SUPPLIED MATERIAL ▸
● ● ● ●
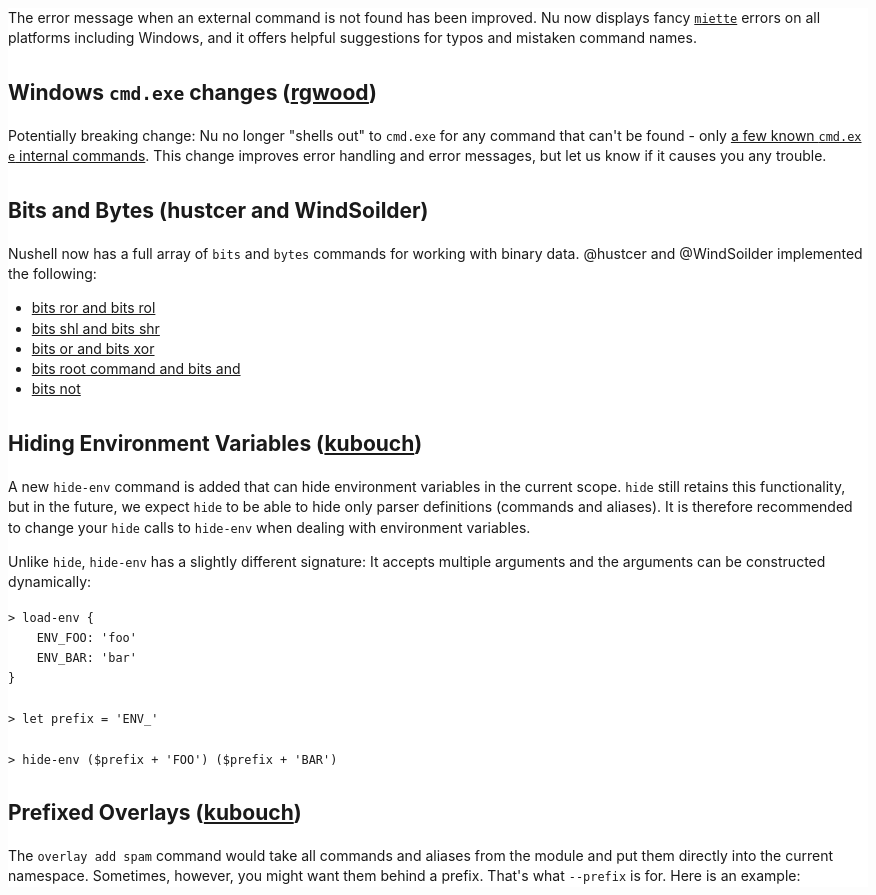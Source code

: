 The error message when an external command is not found has been improved. Nu now displays fancy [`miette`](https://github.com/zkat/miette) errors on all platforms including Windows, and it offers helpful suggestions for typos and mistaken command names.

## Windows `cmd.exe` changes ([rgwood](https://github.com/nushell/nushell/pulls?q=is%3Apr+is%3Aclosed+author%3Argwood+cmd))

Potentially breaking change: Nu no longer "shells out" to `cmd.exe` for any command that can't be found - only [a few known `cmd.exe` internal commands](https://github.com/rgwood/nushell/blob/00bace9e82d3f3e3e337c510ce6cef0818ade7aa/crates/nu-command/src/system/run_external.rs#L134). This change improves error handling and error messages, but let us know if it causes you any trouble.

## Bits and Bytes (hustcer and WindSoilder)

Nushell now has a full array of `bits` and `bytes` commands for working with binary data. @hustcer and @WindSoilder implemented the following:

- [bits ror and bits rol](https://github.com/nushell/nushell/pull/6224)
- [bits shl and bits shr](https://github.com/nushell/nushell/pull/6202)
- [bits or and bits xor](https://github.com/nushell/nushell/pull/6190)
- [bits root command and bits and](https://github.com/nushell/nushell/pull/6188)
- [bits not](https://github.com/nushell/nushell/pull/6143)

## Hiding Environment Variables ([kubouch](https://github.com/nushell/nushell/pull/6313))

A new `hide-env` command is added that can hide environment variables in the current scope.
`hide` still retains this functionality, but in the future, we expect `hide` to be able to hide only parser definitions (commands and aliases).
It is therefore recommended to change your `hide` calls to `hide-env` when dealing with environment variables.

Unlike `hide`, `hide-env` has a slightly different signature: It accepts multiple arguments and the arguments can be constructed dynamically:

```
> load-env {
    ENV_FOO: 'foo'
    ENV_BAR: 'bar'
}

> let prefix = 'ENV_'

> hide-env ($prefix + 'FOO') ($prefix + 'BAR')
```

## Prefixed Overlays ([kubouch](https://github.com/nushell/nushell/pull/6301))

The `overlay add spam` command would take all commands and aliases from the module and put them directly into the current namespace.
Sometimes, however, you might want them behind a prefix.
That's what `--prefix` is for.
Here is an example:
● ● ● ●
REQUIRED ACTION ▸
Only the number should be given: how many lines in the entries above contain the string "current"?

EXERCISE SOLUTION ▸
2